Top of Data section

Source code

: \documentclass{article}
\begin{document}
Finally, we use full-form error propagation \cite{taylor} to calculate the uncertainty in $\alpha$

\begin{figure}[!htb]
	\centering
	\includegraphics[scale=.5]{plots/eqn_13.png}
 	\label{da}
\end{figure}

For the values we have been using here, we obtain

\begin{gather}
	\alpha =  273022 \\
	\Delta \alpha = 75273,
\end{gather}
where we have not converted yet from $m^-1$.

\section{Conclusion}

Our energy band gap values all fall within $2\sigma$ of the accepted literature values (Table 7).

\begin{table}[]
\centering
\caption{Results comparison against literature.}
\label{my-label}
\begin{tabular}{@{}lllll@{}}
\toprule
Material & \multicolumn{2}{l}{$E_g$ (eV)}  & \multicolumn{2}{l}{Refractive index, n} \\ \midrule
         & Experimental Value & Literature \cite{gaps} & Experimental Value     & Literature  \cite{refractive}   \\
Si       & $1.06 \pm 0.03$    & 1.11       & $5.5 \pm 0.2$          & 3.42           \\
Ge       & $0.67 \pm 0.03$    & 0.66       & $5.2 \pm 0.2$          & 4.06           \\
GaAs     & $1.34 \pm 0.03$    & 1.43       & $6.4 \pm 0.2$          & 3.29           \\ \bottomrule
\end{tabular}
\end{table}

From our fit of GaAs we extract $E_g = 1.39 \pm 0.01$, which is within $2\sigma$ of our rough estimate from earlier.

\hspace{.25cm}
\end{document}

Bottom of Data section

Print the whole listing above exactly, please.

- [Answer to this exercise]:
Source code

: \documentclass{article}
\begin{document}
Finally, we use full-form error propagation \cite{taylor} to calculate the uncertainty in $\alpha$

\begin{figure}[!htb]
	\centering
	\includegraphics[scale=.5]{plots/eqn_13.png}
 	\label{da}
\end{figure}

For the values we have been using here, we obtain

\begin{gather}
	\alpha =  273022 \\
	\Delta \alpha = 75273,
\end{gather}
where we have not converted yet from $m^-1$.

\section{Conclusion}

Our energy band gap values all fall within $2\sigma$ of the accepted literature values (Table 7).

\begin{table}[]
\centering
\caption{Results comparison against literature.}
\label{my-label}
\begin{tabular}{@{}lllll@{}}
\toprule
Material & \multicolumn{2}{l}{$E_g$ (eV)}  & \multicolumn{2}{l}{Refractive index, n} \\ \midrule
         & Experimental Value & Literature \cite{gaps} & Experimental Value     & Literature  \cite{refractive}   \\
Si       & $1.06 \pm 0.03$    & 1.11       & $5.5 \pm 0.2$          & 3.42           \\
Ge       & $0.67 \pm 0.03$    & 0.66       & $5.2 \pm 0.2$          & 4.06           \\
GaAs     & $1.34 \pm 0.03$    & 1.43       & $6.4 \pm 0.2$          & 3.29           \\ \bottomrule
\end{tabular}
\end{table}

From our fit of GaAs we extract $E_g = 1.39 \pm 0.01$, which is within $2\sigma$ of our rough estimate from earlier.

\hspace{.25cm}
\end{document}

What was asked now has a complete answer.